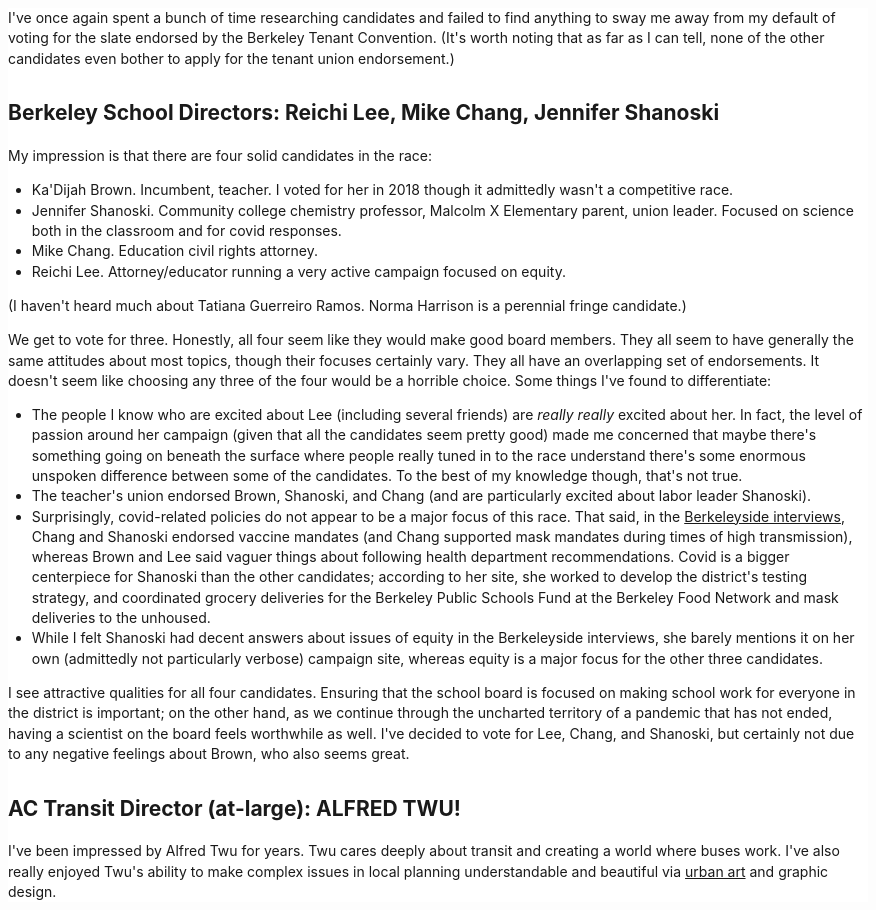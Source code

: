 I've once again spent a bunch of time researching candidates and failed to find anything to sway me away from my default of voting for the slate endorsed by the Berkeley Tenant Convention. (It's worth noting that as far as I can tell, none of the other candidates even bother to apply for the tenant union endorsement.)

## Berkeley School Directors: Reichi Lee, Mike Chang, Jennifer Shanoski

My impression is that there are four solid candidates in the race:

- Ka'Dijah Brown. Incumbent, teacher. I voted for her in 2018 though it admittedly wasn't a competitive race.
- Jennifer Shanoski. Community college chemistry professor, Malcolm X Elementary parent, union leader. Focused on science both in the classroom and for covid responses.
- Mike Chang. Education civil rights attorney.
- Reichi Lee. Attorney/educator running a very active campaign focused on equity.

(I haven't heard much about Tatiana Guerreiro Ramos. Norma Harrison is a perennial fringe candidate.)

We get to vote for three. Honestly, all four seem like they would make good board members. They all seem to have generally the same attitudes about most topics, though their focuses certainly vary. They all have an overlapping set of endorsements. It doesn't seem like choosing any three of the four would be a horrible choice. Some things I've found to differentiate:

- The people I know who are excited about Lee (including several friends) are *really really* excited about her. In fact, the level of passion around her campaign (given that all the candidates seem pretty good) made me concerned that maybe there's something going on beneath the surface where people really tuned in to the race understand there's some enormous unspoken difference between some of the candidates. To the best of my knowledge though, that's not true.
- The teacher's union endorsed Brown, Shanoski, and Chang (and are particularly excited about labor leader Shanoski).
- Surprisingly, covid-related policies do not appear to be a major focus of this race. That said, in the [Berkeleyside interviews](https://www.berkeleyside.org/2022/09/27/election-2022-berkeley-school-board-candidates), Chang and Shanoski endorsed vaccine mandates (and Chang supported mask mandates during times of high transmission), whereas Brown and Lee said vaguer things about following health department recommendations. Covid is a bigger centerpiece for Shanoski than the other candidates; according to her site, she worked to develop the district's testing strategy, and coordinated grocery deliveries for the Berkeley Public Schools Fund at the Berkeley Food Network and mask deliveries to the unhoused.
- While I felt Shanoski had decent answers about issues of equity in the Berkeleyside interviews, she barely mentions it on her own (admittedly not particularly verbose) campaign site, whereas equity is a major focus for the other three candidates.

I see attractive qualities for all four candidates. Ensuring that the school board is focused on making school work for everyone in the district is important; on the other hand, as we continue through the uncharted territory of a pandemic that has not ended, having a scientist on the board feels worthwhile as well. I've decided to vote for Lee, Chang, and Shanoski, but certainly not due to any negative feelings about Brown, who also seems great.

## AC Transit Director (at-large): ALFRED TWU!

I've been impressed by Alfred Twu for years. Twu cares deeply about transit and creating a world where buses work. I've also really enjoyed Twu's ability to make complex issues in local planning understandable and beautiful via [urban art](https://www.ocf.berkeley.edu/~atwu/alfred/index.html) and graphic design.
————
Reproduce exactly the lines of the records above from the one with "- Mike Chang." to the one with "(I haven't heard", both included, and leave out everything else.

- Mike Chang. Education civil rights attorney.
- Reichi Lee. Attorney/educator running a very active campaign focused on equity.

(I haven't heard much about Tatiana Guerreiro Ramos. Norma Harrison is a perennial fringe candidate.)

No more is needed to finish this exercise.